Saved entries
Start of Block

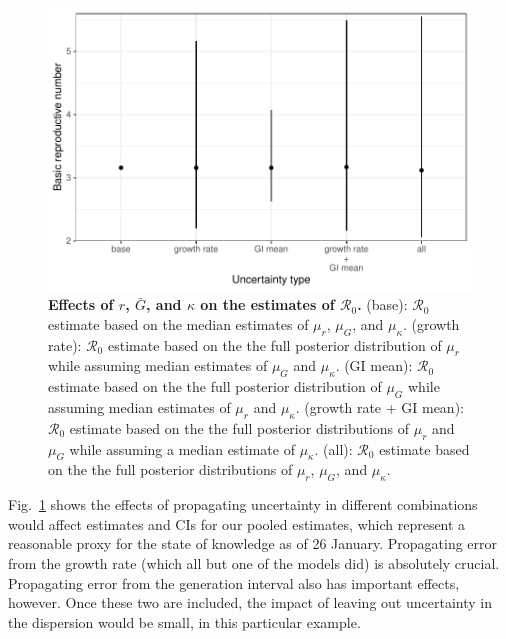 \documentclass[12pt]{article}
\newcommand{\fref}[1]{Fig.~\ref{fig:#1}}
\begin{document}
\begin{figure}[!ht]
\includegraphics[width=\textwidth]{figure2.pdf}
\caption{
\textbf{Effects of $r$, $\bar G$, and $\kappa$ on the estimates of $\mathcal R_0$.}
(base): $\mathcal R_0$ estimate based on the median estimates of $\mu_r$, $\mu_G$, and $\mu_\kappa$.
(growth rate): $\mathcal R_0$ estimate based on the the full posterior distribution of $\mu_r$ while assuming median estimates of $\mu_G$ and $\mu_\kappa$.
(GI mean): $\mathcal R_0$ estimate based on the the full posterior distribution of $\mu_G$ while assuming median estimates of $\mu_r$ and $\mu_\kappa$.
(growth rate + GI mean): $\mathcal R_0$ estimate based on the the full posterior distributions of $\mu_r$ and $\mu_G$ while assuming a median estimate of $\mu_\kappa$.
(all): $\mathcal R_0$ estimate based on the the full posterior distributions of  $\mu_r$, $\mu_G$, and $\mu_\kappa$.
}
\label{fig:eff}
\end{figure}

\fref{eff} shows the effects of propagating uncertainty in different combinations would affect estimates and CIs for our pooled estimates, which represent a reasonable proxy for the state of knowledge as of 26 January. 
Propagating error from the growth rate (which all but one of the models did) is absolutely crucial. 
Propagating error from the generation interval also has important effects, however.
Once these two are included, the impact of leaving out uncertainty in the dispersion would be small, in this particular example.
\end{document}
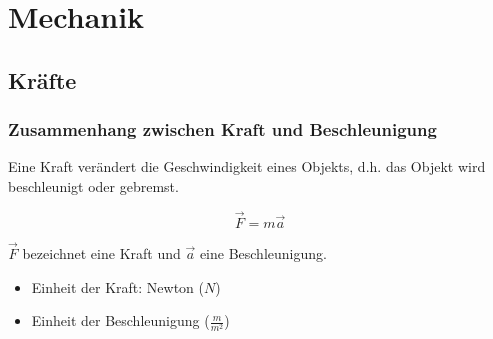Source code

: \section{Mechanik}
\subsection{Kräfte}
\subsubsection{Zusammenhang zwischen Kraft und Beschleunigung}%
\label{ssub:Zusammenhang zwischen Kraft und Beschleunigung}

Eine Kraft verändert die Geschwindigkeit eines Objekts, d.h. das Objekt wird beschleunigt oder gebremst.

\begin{equation*}
  \vec{F} = m\vec{a}
\end{equation*}

$\vec{F}$ bezeichnet eine Kraft und $\vec{a}$ eine Beschleunigung.
\begin{itemize}
  \item Einheit der Kraft: Newton ($N$)
  \item Einheit der Beschleunigung ($\frac{m}{m^2}$)
\end{itemize}
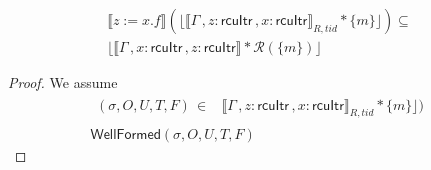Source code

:     \begin{lemma}
   \label{lemma:rreadheap}
\begin{align*}
  \llbracket z:=x.f \rrbracket (\lfloor \llbracket \Gamma\, , z:\textsf{rcuItr}\, ,  x:\textsf{rcuItr} \rrbracket_{R,tid} * \{m\}\rfloor)  \subseteq \\
                                                              \lfloor \llbracket \Gamma\,,  x:\textsf{rcuItr} \, ,z:\textsf{rcuItr}   \rrbracket  * \mathcal{R}(\{m\})\rfloor
\end{align*}
 \end{lemma}
    \begin{proof}
        We assume
\begin{gather}\label{ahu1hrr}
  \begin{aligned}
    (\sigma, O, U, T,F) \, \in &  \llbracket \Gamma\, , z:\textsf{rcuItr}\, ,  x:\textsf{rcuItr} \rrbracket_{R,tid} * \{m\}\rfloor)
    \end{aligned} \\
\textsf{WellFormed}(\sigma,O,U,T,F)
\label{ahu2hrr}
\end{gather}


\end{proof}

End of Block

◆ **What is needed**
When you output the entries, keep each line exactly as it is and leave out any pictures.

◆ **Response area**
 \documentclass[12pt]{article}
\newcommand{\fref}[1]{Fig.~\ref{fig:#1}}
\begin{document}
\begin{figure}[!ht]
\includegraphics[width=\textwidth]{figure2.pdf}
\caption{
\textbf{Effects of $r$, $\bar G$, and $\kappa$ on the estimates of $\mathcal R_0$.}
(base): $\mathcal R_0$ estimate based on the median estimates of $\mu_r$, $\mu_G$, and $\mu_\kappa$.
(growth rate): $\mathcal R_0$ estimate based on the the full posterior distribution of $\mu_r$ while assuming median estimates of $\mu_G$ and $\mu_\kappa$.
(GI mean): $\mathcal R_0$ estimate based on the the full posterior distribution of $\mu_G$ while assuming median estimates of $\mu_r$ and $\mu_\kappa$.
(growth rate + GI mean): $\mathcal R_0$ estimate based on the the full posterior distributions of $\mu_r$ and $\mu_G$ while assuming a median estimate of $\mu_\kappa$.
(all): $\mathcal R_0$ estimate based on the the full posterior distributions of  $\mu_r$, $\mu_G$, and $\mu_\kappa$.
}
\label{fig:eff}
\end{figure}

\fref{eff} shows the effects of propagating uncertainty in different combinations would affect estimates and CIs for our pooled estimates, which represent a reasonable proxy for the state of knowledge as of 26 January. 
Propagating error from the growth rate (which all but one of the models did) is absolutely crucial. 
Propagating error from the generation interval also has important effects, however.
Once these two are included, the impact of leaving out uncertainty in the dispersion would be small, in this particular example.
\end{document}
Source code

: \section{Mechanik}
\subsection{Kräfte}
\subsubsection{Zusammenhang zwischen Kraft und Beschleunigung}%
\label{ssub:Zusammenhang zwischen Kraft und Beschleunigung}

Eine Kraft verändert die Geschwindigkeit eines Objekts, d.h. das Objekt wird beschleunigt oder gebremst.

\begin{equation*}
  \vec{F} = m\vec{a}
\end{equation*}

$\vec{F}$ bezeichnet eine Kraft und $\vec{a}$ eine Beschleunigung.
\begin{itemize}
  \item Einheit der Kraft: Newton ($N$)
  \item Einheit der Beschleunigung ($\frac{m}{m^2}$)
\end{itemize}
Source code

:     \begin{lemma}
   \label{lemma:rreadheap}
\begin{align*}
  \llbracket z:=x.f \rrbracket (\lfloor \llbracket \Gamma\, , z:\textsf{rcuItr}\, ,  x:\textsf{rcuItr} \rrbracket_{R,tid} * \{m\}\rfloor)  \subseteq \\
                                                              \lfloor \llbracket \Gamma\,,  x:\textsf{rcuItr} \, ,z:\textsf{rcuItr}   \rrbracket  * \mathcal{R}(\{m\})\rfloor
\end{align*}
 \end{lemma}
    \begin{proof}
        We assume
\begin{gather}\label{ahu1hrr}
  \begin{aligned}
    (\sigma, O, U, T,F) \, \in &  \llbracket \Gamma\, , z:\textsf{rcuItr}\, ,  x:\textsf{rcuItr} \rrbracket_{R,tid} * \{m\}\rfloor)
    \end{aligned} \\
\textsf{WellFormed}(\sigma,O,U,T,F)
\label{ahu2hrr}
\end{gather}


\end{proof}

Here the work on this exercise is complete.